Tomorrow having read The Long Road to the Deep North by Richard Flanagan we are off on a River Kwai full day tour.

Saturday morning:

Our flight out of Bangkok to Vienna departs at 1.20am so we made a late decision to book an extra night at the hotel. Waking up this morning and not having to check out feels like it was a good decision! Boy was that a day and a half yesterday. Up at 5am for a 6am pickup of we went with our little breakfast boxes, a sandwich and a muesli bar in a plastic box, a croissant and some fruit in another plastic box, a box drink and all in a plastic bag. The use of plastic in this city is alarming really and makes us feel as if our efforts at reducing plastic use would really make very little difference. Not that we would stop doing so.

There were 10 people on our tour and after being collected in a small bus we transferred to a large one for the trip. It was about 4 hours to get to Kanchanaburi and after our day’s activities it took about 51/2 to get back, the extra time just in the Bangkok traffic snarl. 6 of the 10 stayed in the area overnight so this big bus was just carrying 4 of us back into the city. The other 2 were a couple from India - its just a 2.5 hour flight for them from Kolkata. So the traveling was excruciating in the end. But we were happy to visit the war cemetery and the museum and see some of rural Thailand. The cemetery was the best kept area we’ve seen - no litter, well maintained, spotless and the usual sad story of too many young men who’s lives were cut short. Ditto the museum - small and manageable and really well done. All of this seems to be attributable to one Australian man’s efforts rather than being a Thai government thing. Obviously there is support from the other countries, England, USA, NZ. Probably the saddest thing I learn was that there were many many more thousands of ‘Asian’ labourers who died there and none of them were identified when they were buried so there’s been no similar retrieval of remains or recognition of them.
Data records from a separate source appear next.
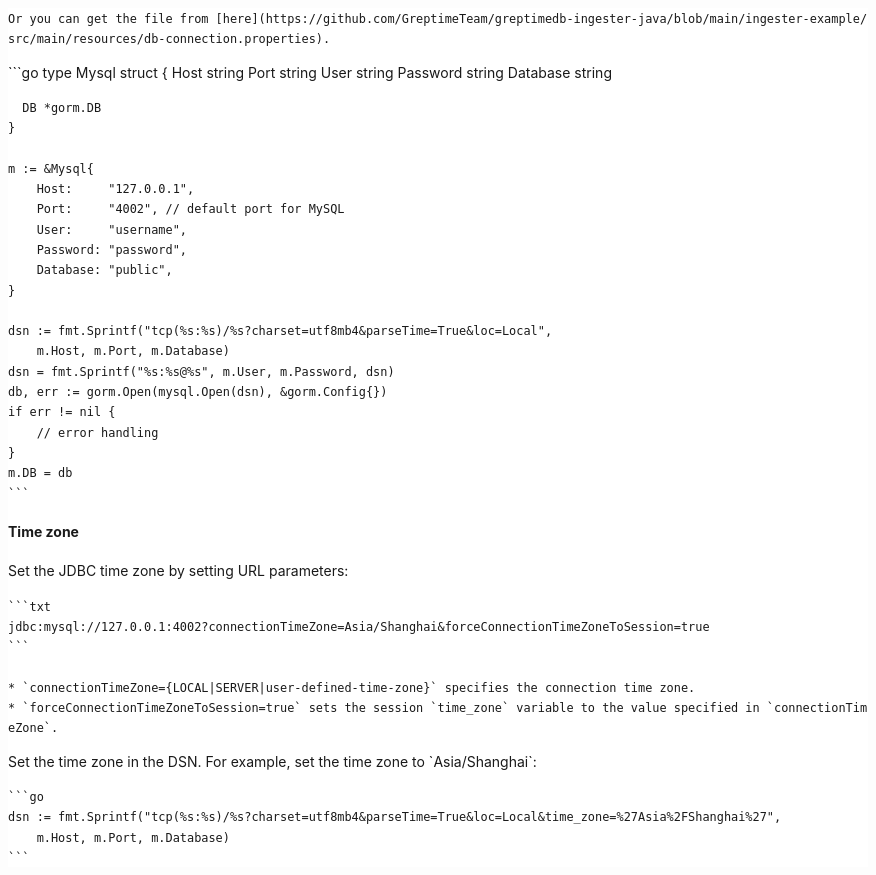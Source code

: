     Or you can get the file from [here](https://github.com/GreptimeTeam/greptimedb-ingester-java/blob/main/ingester-example/src/main/resources/db-connection.properties).
  </TabItem>
  <TabItem value="Go" label="Go">
    ```go
    type Mysql struct {
      Host     string
      Port     string
      User     string
      Password string
      Database string

      DB *gorm.DB
    }

    m := &Mysql{
        Host:     "127.0.0.1",
        Port:     "4002", // default port for MySQL
        User:     "username",
        Password: "password",
        Database: "public",
    }

    dsn := fmt.Sprintf("tcp(%s:%s)/%s?charset=utf8mb4&parseTime=True&loc=Local",
        m.Host, m.Port, m.Database)
    dsn = fmt.Sprintf("%s:%s@%s", m.User, m.Password, dsn)
    db, err := gorm.Open(mysql.Open(dsn), &gorm.Config{})
    if err != nil {
        // error handling 
    }
    m.DB = db
    ```
  </TabItem>
</Tabs>

#### Time zone

<Tabs groupId="programming-langs">
  <TabItem value="Java" label="Java">
    Set the JDBC time zone by setting URL parameters:

    ```txt
    jdbc:mysql://127.0.0.1:4002?connectionTimeZone=Asia/Shanghai&forceConnectionTimeZoneToSession=true
    ```

    * `connectionTimeZone={LOCAL|SERVER|user-defined-time-zone}` specifies the connection time zone.
    * `forceConnectionTimeZoneToSession=true` sets the session `time_zone` variable to the value specified in `connectionTimeZone`. 
  </TabItem>
  <TabItem value="Go" label="Go">
    Set the time zone in the DSN. For example, set the time zone to `Asia/Shanghai`:

    ```go
    dsn := fmt.Sprintf("tcp(%s:%s)/%s?charset=utf8mb4&parseTime=True&loc=Local&time_zone=%27Asia%2FShanghai%27",
        m.Host, m.Port, m.Database)
    ```
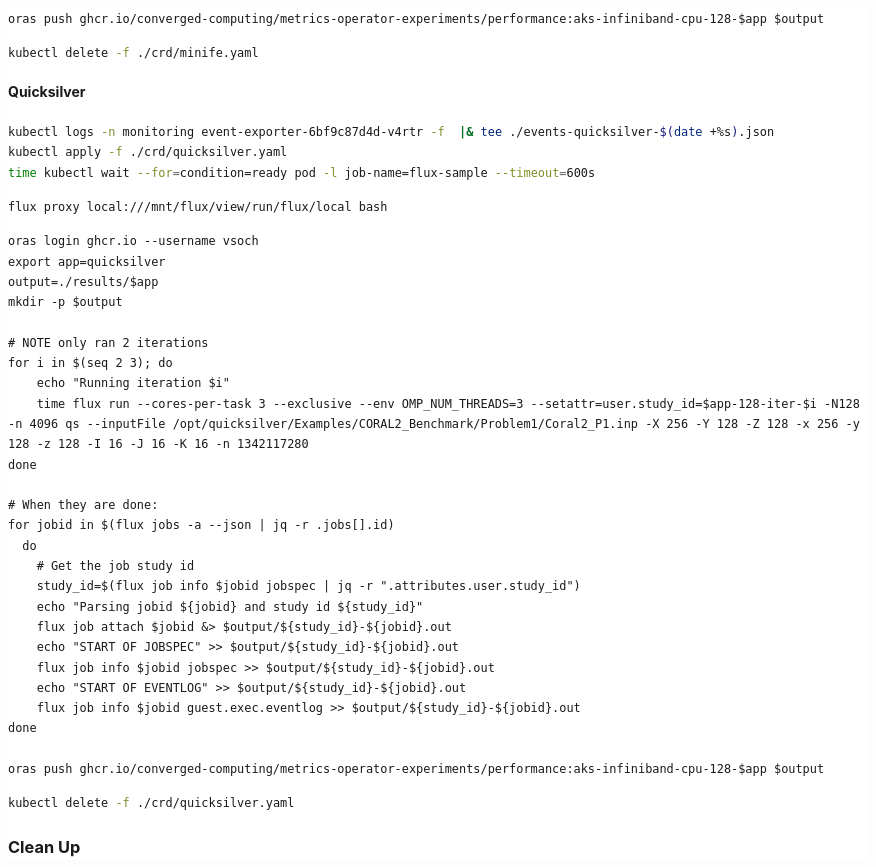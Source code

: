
 ```console
oras push ghcr.io/converged-computing/metrics-operator-experiments/performance:aks-infiniband-cpu-128-$app $output
```
```bash
kubectl delete -f ./crd/minife.yaml
```

#### Quicksilver

```bash
kubectl logs -n monitoring event-exporter-6bf9c87d4d-v4rtr -f  |& tee ./events-quicksilver-$(date +%s).json
kubectl apply -f ./crd/quicksilver.yaml
time kubectl wait --for=condition=ready pod -l job-name=flux-sample --timeout=600s
```
```bash
flux proxy local:///mnt/flux/view/run/flux/local bash
```

```console
oras login ghcr.io --username vsoch
export app=quicksilver
output=./results/$app
mkdir -p $output

# NOTE only ran 2 iterations
for i in $(seq 2 3); do     
    echo "Running iteration $i"
    time flux run --cores-per-task 3 --exclusive --env OMP_NUM_THREADS=3 --setattr=user.study_id=$app-128-iter-$i -N128 -n 4096 qs --inputFile /opt/quicksilver/Examples/CORAL2_Benchmark/Problem1/Coral2_P1.inp -X 256 -Y 128 -Z 128 -x 256 -y 128 -z 128 -I 16 -J 16 -K 16 -n 1342117280
done

# When they are done:
for jobid in $(flux jobs -a --json | jq -r .jobs[].id)
  do
    # Get the job study id
    study_id=$(flux job info $jobid jobspec | jq -r ".attributes.user.study_id")    
    echo "Parsing jobid ${jobid} and study id ${study_id}"
    flux job attach $jobid &> $output/${study_id}-${jobid}.out 
    echo "START OF JOBSPEC" >> $output/${study_id}-${jobid}.out 
    flux job info $jobid jobspec >> $output/${study_id}-${jobid}.out 
    echo "START OF EVENTLOG" >> $output/${study_id}-${jobid}.out 
    flux job info $jobid guest.exec.eventlog >> $output/${study_id}-${jobid}.out
done

oras push ghcr.io/converged-computing/metrics-operator-experiments/performance:aks-infiniband-cpu-128-$app $output
```
```bash
kubectl delete -f ./crd/quicksilver.yaml
```
### Clean Up
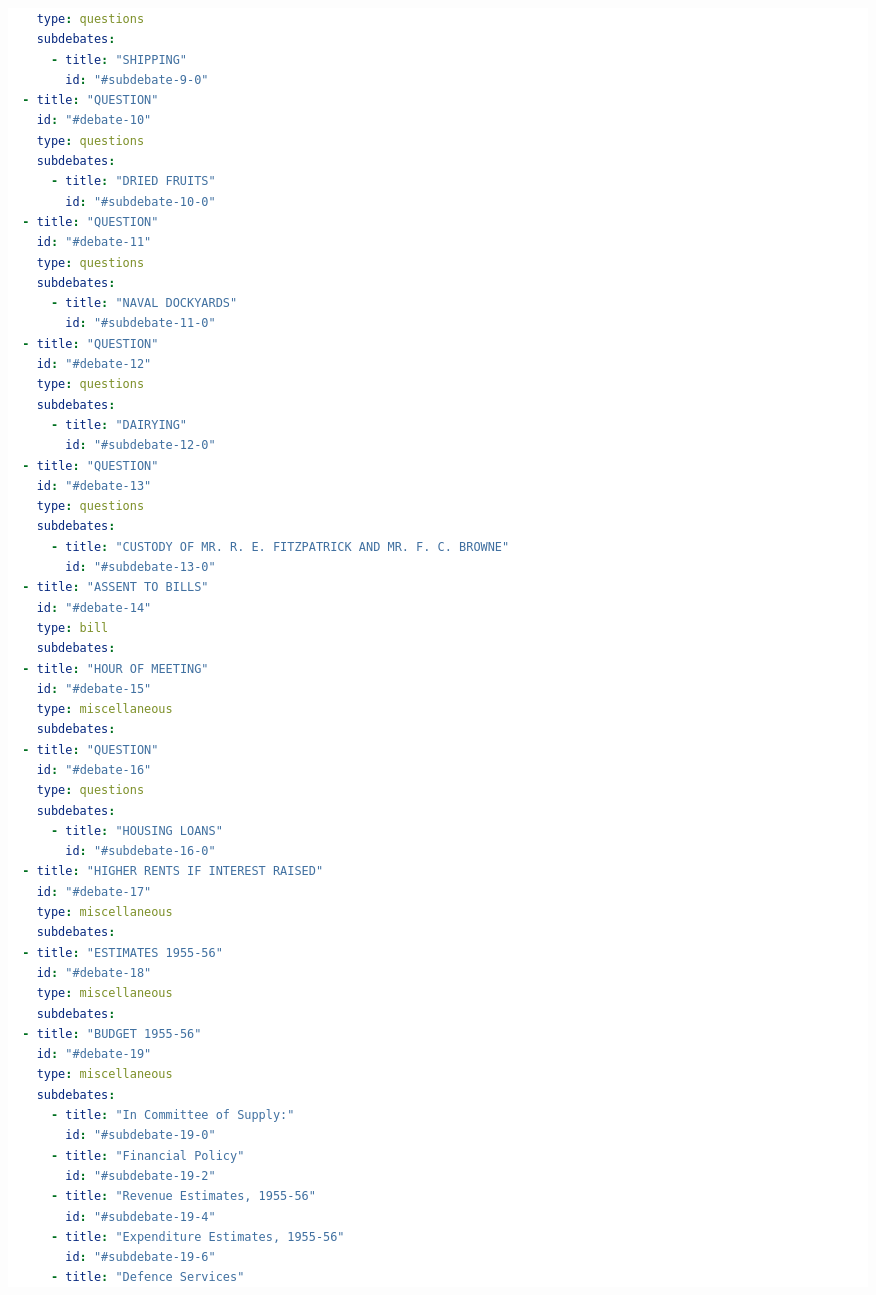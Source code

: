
 ```yaml
    type: questions
    subdebates:
      - title: "SHIPPING"
        id: "#subdebate-9-0"
  - title: "QUESTION"
    id: "#debate-10"
    type: questions
    subdebates:
      - title: "DRIED FRUITS"
        id: "#subdebate-10-0"
  - title: "QUESTION"
    id: "#debate-11"
    type: questions
    subdebates:
      - title: "NAVAL DOCKYARDS"
        id: "#subdebate-11-0"
  - title: "QUESTION"
    id: "#debate-12"
    type: questions
    subdebates:
      - title: "DAIRYING"
        id: "#subdebate-12-0"
  - title: "QUESTION"
    id: "#debate-13"
    type: questions
    subdebates:
      - title: "CUSTODY OF MR. R. E. FITZPATRICK AND MR. F. C. BROWNE"
        id: "#subdebate-13-0"
  - title: "ASSENT TO BILLS"
    id: "#debate-14"
    type: bill
    subdebates:
  - title: "HOUR OF MEETING"
    id: "#debate-15"
    type: miscellaneous
    subdebates:
  - title: "QUESTION"
    id: "#debate-16"
    type: questions
    subdebates:
      - title: "HOUSING LOANS"
        id: "#subdebate-16-0"
  - title: "HIGHER RENTS IF INTEREST RAISED"
    id: "#debate-17"
    type: miscellaneous
    subdebates:
  - title: "ESTIMATES 1955-56"
    id: "#debate-18"
    type: miscellaneous
    subdebates:
  - title: "BUDGET 1955-56"
    id: "#debate-19"
    type: miscellaneous
    subdebates:
      - title: "In Committee of Supply:"
        id: "#subdebate-19-0"
      - title: "Financial Policy"
        id: "#subdebate-19-2"
      - title: "Revenue Estimates, 1955-56"
        id: "#subdebate-19-4"
      - title: "Expenditure Estimates, 1955-56"
        id: "#subdebate-19-6"
      - title: "Defence Services"
```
We visited the bridge over the Kwai river which was NOT the one built by the prisoners - that was made of wood and has largely been submerged by a dam. It is rather a lovely river winding it’s way through the tropical greenery. Later we did a train ride on the Kanchanaburi - Bangkok train for an hour. Gosh it was hot, even the breeze felt hot. The train did go over part of the wooden viaduct so we had an idea of the kind of building these guys did and the sort of rocky mountainous territory they did it in. The river now has houseboats and outdoor restaurants etc and looks so lovely, it’s hard to imagine the appalling conditions they had to bear.

An interesting tour but that will be our last day trip where we have to sit for 8+ hours in a bus.

And to end on a positive note. Mark hadn’t told me there was a rooftop bar so that was our first stop when we got home for a G&T. Then a quick pad Thai in the hotel (we were tired..) with a glass of Prosecco and shortly after that we were out for the count.